(Rendered images with source text)
********************
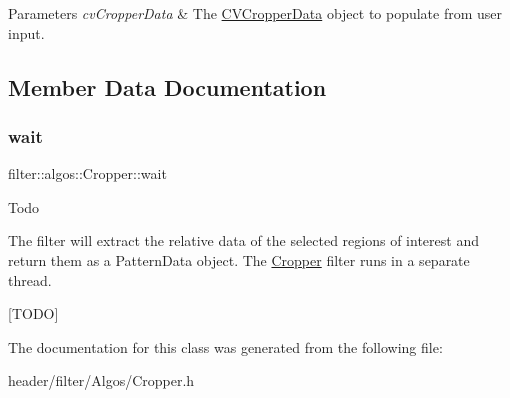 \begin{DoxyParams}{Parameters}
{\em cv\+Cropper\+Data} & The \hyperlink{classfilter_1_1algos_1_1_cropper_1_1_c_v_cropper_data}{C\+V\+Cropper\+Data} object to populate from user input. \\
\hline
\end{DoxyParams}


\subsection{Member Data Documentation}
\mbox{\label{classfilter_1_1algos_1_1_cropper_ac7cf2a54e81d9227dc22b46d54603c7e}} 
\subsubsection{\texorpdfstring{wait}{wait}}
{\footnotesize\ttfamily filter\+::algos\+::\+Cropper\+::wait}

\begin{DoxyRefDesc}{Todo}
\item[\hyperlink{todo__todo000006}{Todo}]\end{DoxyRefDesc}
The filter will extract the relative data of the selected regions of interest and return them as a Pattern\+Data object. The \hyperlink{classfilter_1_1algos_1_1_cropper}{Cropper} filter runs in a separate thread.

\mbox{[}T\+O\+DO\mbox{]} 

The documentation for this class was generated from the following file\+:\begin{DoxyCompactItemize}
\item 
header/filter/\+Algos/Cropper.\+h\end{DoxyCompactItemize}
********************
What is expected - Wherever the string "DoxyCompactItemize" appears in the records above, copy the line it sits in.

Solved exercise -
The documentation for this class was generated from the following file\+:\begin{DoxyCompactItemize}
header/filter/\+Algos/Cropper.\+h\end{DoxyCompactItemize}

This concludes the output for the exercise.